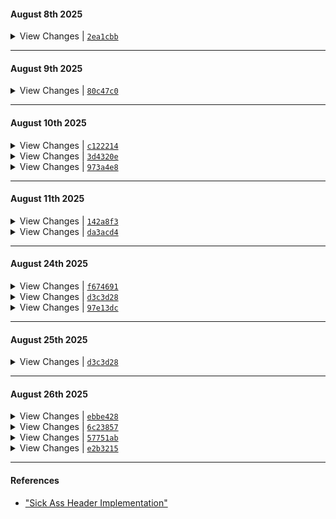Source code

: #### August 8th 2025

<details>
  <summary> View Changes | <a href="https://github.com/aryanrogye/ComfyNotch/commit/2ea1cbb"><code>2ea1cbb</code></a> </summary>

  - Added back re_align_notch into new Implementation of the notch 
  - Added back HUD Live Activities into the notch
  - Added a Space Manager 

</details>

---

#### August 9th 2025

<details>
  <summary>View Changes | <a href="https://github.com/aryanrogye/ComfyNotch/commit/80c47c0"><code>80c47c0</code></a></summary>

  - Added Back Fallback Notch Functionality
  - NotchSpaceManager
    - Made sure that space manager wont cause the notch to not show up
    - Fixed issue with re aligned notch
  - Added in onTapGesture to open the Notch
  - Removed the context menu for now, gonna add back once I remove the touch controls
  - Fixed widget spacing logic for ComfyNotchStyleMusicWidget

</details>

---

#### August 10th 2025
<details>
    <summary>View Changes | <a href="https://github.com/aryanrogye/ComfyNotch/commit/c122214"><code>c122214</code></a></summary>

  - Internal cleanup of files
  - Fixed spacing issue of widgets, mostly cuz of topNotchView not being aligned properly
  - Fixed issue with the eventTap crashing when clicking random things when nothing was showing
  - cleaned up unnecessary HomeNotchView renders, where I was doing HStack(spacing: 0) with more Hstacks
  - Fixed a UI bug with the ComfyNotchStyleMusicWidget where it wouldnt be centered for the album

</details>

<details>
    <summary>View Changes | <a href="https://github.com/aryanrogye/ComfyNotch/commit/3d4320e"><code>3d4320e</code></a></summary>

  - Fixing mini Issues with the scroll manager
    - when hovering and oepning shows unnecessary fadeaway aniations
    - when closing would close then readjust the notch if music was playing, but now we flow into it
    - Thinking about new logic for the whole animation, where I wouldnt have to think much about it

</details>

<details>
    <summary>View Changes | <a href="https://github.com/aryanrogye/ComfyNotch/commit/973a4e8"><code>973a4e8</code></a></summary>

  - Fixed display settings, to now where if I change the selected display, you have to click save to apply the changes
    - Changes are now updated right away, no more weird warning about having to restart the app for changes to take effect
  - Because of fixing the display settings, I found out that when calculating the height of the notch, i could also take into account the menu bar item heights:
    ```swift
        func getMenuBarHeight(for screen: NSScreen? = NSScreen.main) -> CGFloat {
            guard let screen = screen else { return 0 }
            
            let screenFrame = screen.frame
            let visibleFrame = screen.visibleFrame
                
            // The difference between the full screen height and the visible height
            // is the menu bar height (plus maybe the dock if it's on top).
            return screenFrame.height - visibleFrame.height
        }
    ```
  - Fixed weird off hover issue with the notch

</details>

---

#### August 11th 2025

<details>
    <summary>View Changes | <a href="https://github.com/aryanrogye/ComfyNotch/commit/142a8f3"><code>142a8f3</code></a></summary>

  - Cleaned up print statements
  - had a crash happen in the display settings, so I made sure im not force unwrapping anything
  - Made sure that the notch when closing will not show anything while closing, there was a weird timing issue
  - Changed the quickAccessWidgetDistanceFromTop from 4 to 0
  - Made sure that the Open Notch Content Dimension values are legit
    - This means that the spacing when open for the TopNotchView is now 0, so the full control is left up the the setting
    - Made sure that the setting for the quickAccessWidgetDistanceFromTop max is the maxNotchHeight

</details>

<details>
    <summary>View Changes | <a href="https://github.com/aryanrogye/ComfyNotch/commit/da3acd4"><code>da3acd4</code></a></summary>
    
  - Completely got rid of the touch settings, and replaced it for a context menu, so right click can be used for lots of other things
    - Belive cuz of this i broke UI Tests, so gonna have to fix that

</details>

---

#### August 24th 2025
<details>
    <summary>View Changes | <a href="https://github.com/aryanrogye/ComfyNotch/commit/f674691"><code>f674691</code></a></summary>

  - Added back a new HoverView, that is much more reliable and more accurate

</details>

<details>
    <summary>View Changes | <a href="https://github.com/aryanrogye/ComfyNotch/commit/d3c3d28"><code>d3c3d28</code></a></summary>

  - Removed lots of unused code
  - Renamed Hover Album Target from "Album Image Only" to "Album Image"
  - Cleaned alot of AppDelegate replaced with AppCoordinator that handles all the logic
  - Added New Window Coordinator to handle all the window logic
    - This made sure that we can get rid of WindowGroup {} in the main App file and have more control over the windows
    - Fixed bug in QR Code For Filetray where it wasnt catching SettingsModel at runtime
  - SettingsCoordinator to handle the settings window logic, this uses the WindowCoordinator
  - Made sure everything flows through the SettingsCoordinator to open the settings window
  - Main File is much cleaner now, added new destroyViewWindow function to close the window of the assigned view
  - New Debug File, just moved things over from the main app file
  - Moved Files around to make more sense

</details>

<details>
    <summary>View Changes | <a href="https://github.com/aryanrogye/ComfyNotch/commit/97e13dc"><code>97e13dc</code></a></summary>

  - Fixed a werid bug in the settings page background where it was rounded on the edges
  - New Proximity Width and Height Settings
    - This is nice cuz now we can visualize how the proximity area looks like

</details>

---

#### August 25th 2025
<details>
    <summary>View Changes | <a href="https://github.com/aryanrogye/ComfyNotch/commit/d3c3d28"><code>d3c3d28</code></a></summary>

  - Fixing weird bug where the settings page wouldnt be focused when opened
    - Now we have a number of tries we can have the window be focused
  - Removed unused code
</details>

---

#### August 26th 2025
<details>
    <summary>View Changes | <a href="https://github.com/aryanrogye/ComfyNotch/commit/ebbe428"><code>ebbe428</code></a></summary>

  - Moves Files around to make more sense
  - Fixed weird Metal Animations description, now is more clear and not in a awkward place
  - Reworked full Settings Container and Settings Sections, now is using more apple native things

</details>

<details>
    <summary>View Changes | <a href="https://github.com/aryanrogye/ComfyNotch/commit/6c23857"><code>6c23857</code></a></summary>

  - License Tab wouldnt let us scroll all the way to the bottom, so I fixed that

</details>

<details>
    <summary>View Changes | <a href="https://github.com/aryanrogye/ComfyNotch/commit/57751ab"><code>57751ab</code></a></summary>

  - Fixed bug in WindowCoordinator where if we opened the settings window the first time, it wouldnt trigger the onOpen
  - Cleaning up ScrollUp - I thought threads were started and never stopped, but turns out Xcode is just tweaking, `Apple Fix Xcode`

</details>

<details>
    <summary>View Changes | <a href="https://github.com/aryanrogye/ComfyNotch/commit/e2b3215"><code>e2b3215</code></a></summary>

  - Fixing Tests

</details>

---

#### References
  - ["Sick Ass Header Implementation"](https://github.com/NUIKit/CGSInternal/blob/master/CGSSpace.h)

● ● ● ● ● ● ●

• _EXERCISE DESCRIPTION_
Each line of the entries that contains the word "aligned" should be listed.

• _SOLUTION FOR THIS PROBLEM_
    - Fixed issue with re aligned notch
  - Fixed spacing issue of widgets, mostly cuz of topNotchView not being aligned properly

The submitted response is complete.